In McKinney, Texas, young black teenagers went to a pool party in a community swimming pool in June. White neighbours did not take kindly to their presence in this public pool. One woman, Tracey Carver-Allbritton, and her friend began to yell at the teenagers—“go back to where you came from” and “back to section 8 housing” (section 8 housing is public housing, typically used by the poor). A man named Sean Toon, who had been previously jailed for animal abuse and violence, called the police to have them remove the black teenagers from the pool. At this point, it could have been possible for the police to see that this was not an issue of trespassing (the teenagers had been invited to a party) but one of racism, of those who objected to black bodies in the public pool. But that was not what happened. The police officers yelled at the black teenagers, mainly at the black girls, and asked them to leave. When they talked back, the officers—particularly David Eric Casebolt—went ballistic. Casebolt grabbed a 15-year-old girl, threw her to the ground and put his body weight on her back. Then, when some teenaged boys came to her rescue, he drew his gun and pointed it threateningly at them. It was a hostile and dangerous situation. The police came to uphold the prejudices of some people against the rights of the others.
Protests broke out across the country, just as they have for some of the other outrages, forcing the resignation of Casebolt. As the sociologists put it, “protests often serve as one of few avenues for expressing anger and frustration with the prevailing social order”. On the surface, these protests appear to be a continuation of the Civil Rights Movement—linking the current dissatisfaction to the history of the fight for rights. While that is true, it is not fully accurate. The “institutional policies” that define the current conditions are not rooted in older forms of discrimination but in more recent actions.
During the 1990s, the attack on welfare and poverty came alongside the growth of policing and prisons. The gun—rather than education and dignity—was the response to starvation. Protests against police violence in that decade led to the creation of civilian police oversight boards. These boards, which are largely defunct, occasionally reappear to good effect. In Los Angeles, the civilian oversight board found that police officers had acted inappropriately when they killed Ezell Ford, a mentally ill black man.

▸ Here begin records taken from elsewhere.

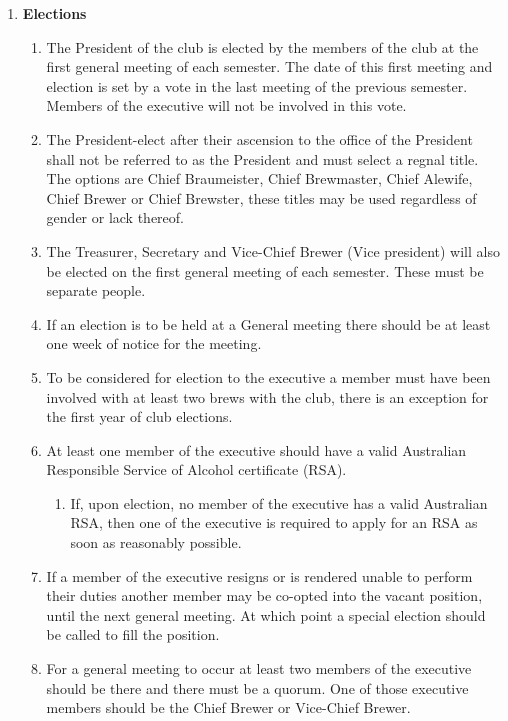\documentclass{article}
\begin{document}
\begin{enumerate}[label=\textbf{\arabic*}]
    \item \textbf{Elections}
    \begin{enumerate}[label=4.\arabic*]
        \item The President of the club is elected by the members of the club at the first general meeting of each semester. The date of this first meeting and election is set by a vote in the last meeting of the previous semester. Members of the executive will not be involved in this vote.
        \item The President-elect after their ascension to the office of the President shall not be referred to as the President and must select a regnal title. The options are Chief Braumeister, Chief Brewmaster, Chief Alewife, Chief Brewer or Chief Brewster, these titles may be used regardless of gender or lack thereof.
        \item The Treasurer, Secretary and Vice-Chief Brewer (Vice president) will also be elected on the first general meeting of each semester. These must be separate people.
        \item If an election is to be held at a General meeting there should be at least one week of notice for the meeting.
        \item To be considered for election to the executive a member must have been involved with at least two brews with the club, there is an exception for the first year of club elections.
        \item At least one member of the executive should have a valid Australian Responsible Service of Alcohol certificate (RSA).
        \begin{enumerate}[label=4.6.\arabic*]
            \item If, upon election, no member of the executive has a valid Australian RSA, then one of the executive is required to apply for an RSA as soon as reasonably possible.
        \end{enumerate}
        \item If a member of the executive resigns or is rendered unable to perform their duties another member may be co-opted into the vacant position, until the next general meeting. At which point a special election should be called to fill the position.
        \item For a general meeting to occur at least two members of the executive should be there and there must be a quorum. One of those executive members should be the Chief Brewer or Vice-Chief Brewer.
        \begin{enumerate}[label=4.8.\arabic*]

\end{enumerate}
\end{enumerate}
\end{enumerate}
\end{document}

These protests do not exhaust the rage in the U.S. The real rage is not black rage, says Emory University Professor Carol Anderson, but “white rage”. Black rage might “capture attention” and it does often lead to investigations and reconsideration of policy. But it is not as powerful as the more sedate white rage. What is this rage? It “smoulders in meetings where officials redraw precincts to dilute African American voting strength or seek to slash the government payrolls that have long served as sources of black employment”, Anderson says. In other words, it sets the “institutional policies” that end up with a police officer pointing a gun at a black teenager. This rage “carries an aura of respectability”, Anderson says. It runs the courts and the legislatures and sets the policies that allow Tracey Carver-Allbritton to curse at teenagers and Casebolt to take his gun out and wave it at them.